At the IDK Cafe — renowned for its pork fritter sandwiches, butterfly shrimp and strawberry fluff — part of the roof was gone, and the dining room took in 12 inches of rain. But those could be repaired.

To Downing, it was the loss of the post office that really touched the heart.

“I’d always been told and I had seen it happen to a few small towns around here that once a town loses its post office, it’s not really a town anymore,” Downing said. “My aunt was a mail carrier her entire life out of Baring, so there’s a little family history there as well.”

“I wanted us to hold on to those small-town values,” she said. “I don’t want Baring to fall off the map. It boils down to if you lose your post office, you lose your town.”

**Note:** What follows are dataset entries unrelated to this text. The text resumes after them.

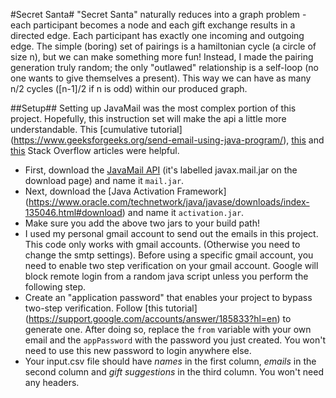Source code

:#Secret Santa#
"Secret Santa" naturally reduces into a graph problem - each participant becomes a node and each gift exchange results in a directed edge. Each participant has exactly one incoming and outgoing edge. The simple (boring) set of pairings is a hamiltonian cycle (a circle of size n), but we can make something more fun! Instead, I made the pairing generation truly random; the only "outlawed" relationship is a self-loop (no one wants to give themselves a present). This way we can have as many n/2 cycles ([n-1]/2 if n is odd) within our produced graph. 

##Setup##
Setting up JavaMail was the most complex portion of this project. Hopefully, this instruction set will make the api a little more understandable. This [cumulative tutorial] (https://www.geeksforgeeks.org/send-email-using-java-program/), [this](https://stackoverflow.com/questions/2965251/javamail-with-gmail-535-5-7-1-username-and-password-not-accepted/2965433) and [this](https://stackoverflow.com/questions/26548059/sending-email-with-ssl-using-javax-mail) Stack Overflow articles were helpful.
- First, download the [JavaMail API](https://javaee.github.io/javamail/) (it's labelled javax.mail.jar on the download page) and name it `mail.jar`. 
- Next, download the [Java Activation Framework] (https://www.oracle.com/technetwork/java/javase/downloads/index-135046.html#download) and name it `activation.jar`.
- Make sure you add the above two jars to your build path!
- I used my personal gmail account to send out the emails in this project. This code only works with gmail accounts. (Otherwise you need to change the smtp settings). Before using a specific gmail account, you need to enable two step verification on your gmail account. Google will block remote login from a random java script unless you perform the following step.
- Create an "application password" that enables your project to bypass two-step verification. Follow [this tutorial] (https://support.google.com/accounts/answer/185833?hl=en) to generate one. After doing so, replace the `from` variable with your own email and the `appPassword` with the password you just created. You won't need to use this new password to login anywhere else. 
- Your input.csv file should have *names* in the first column, *emails* in the second column and *gift suggestions* in the third column. You won't need any headers.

Downing offered to donate part of her restaurant to be Baring’s new mail room. It was then that she and her neighbors learned that the Baring post office building had been owned not by the U.S. Postal Service but by an investment trust in New York, N.Y.

“It was a whole big ‘wow’ to all of us,” Downing recalled. “Then we waited and we waited and we waited.”

On April 16, a committee of the U.S. Senate called Postmaster General Louis DeJoy to testify to the current state of the USPS. Sen. Josh Hawley, R-Mo., put up a photograph of the naked acreage where the Baring post office used to stand and demanded that DeJoy give him an exact timeline for its rebuilding.

“I do not have an update but I will get it to you,” DeJoy said.

“We’re not small-town hicks, we’re educated people who choose to live here,” Downing, who graduated from Truman State University in Kirksville, Mo., with a bachelor’s degree in health science, told Linn’s.

“We just like it here,” she said.

As tangible proof of her attachment to Knox County, Downing agreed to buy the site of the once-and-future Baring post office. This is costing her “upwards of $50,000,” Menges reported. All that was left was to put up four walls and fill it with the required postal equipment.

An integral seam of the Knox County fabric is a community of Mennonite Christians whose church abstains from military service. However, the church requires that its members perform good works without compensation for neighbors in need, even if they are outside the faith. Raymond Burkholder, a northeast Missouri cattle and hog farmer, is a leader of these Mennonites.

By May 6, contractors hired by Downing had poured a foundation and dug the necessary conduits for electricity and running water.

Burkholder’s crew needed only two days to erect four exterior walls. Next will come the insulation, the drywall and the furnishings, and then Baring will have a post office again.

“We’re Christians and we’re just reaching out to help people,” Burkholder told Linn’s on May 20. “That’s what we’re on this earth for.”

By then he and his workers were already in Mayfield, Ky., where another tornado had struck.

“Before the tornado,” Downing said, “I might have a group of Mennonite girls come into the cafe on a Saturday. Since the tornado, I have lots and lots of them every day. They helped me rebuild, so maybe they feel they are part of it now.”

“Maybe it kind of broke the ice,” Downing suggested. “The churches are separate, but in daily life, we are family.”

“I buy my stamps at the Baring post office,” Downing said. “For 11 years, IDK has sent out more than 300 Christmas cards from the Baring post office. Last year, we didn’t. We will this year for sure.”

The inspiration flowing from Baring recalls to mind some famous last lines from The Tempest.

“O wonder!” cried the character Miranda in the play’s final act. “How many goodly creatures are there here!

“How beauteous mankind is!” Miranda exclaimed. “O brave new world, That has such people in’t.”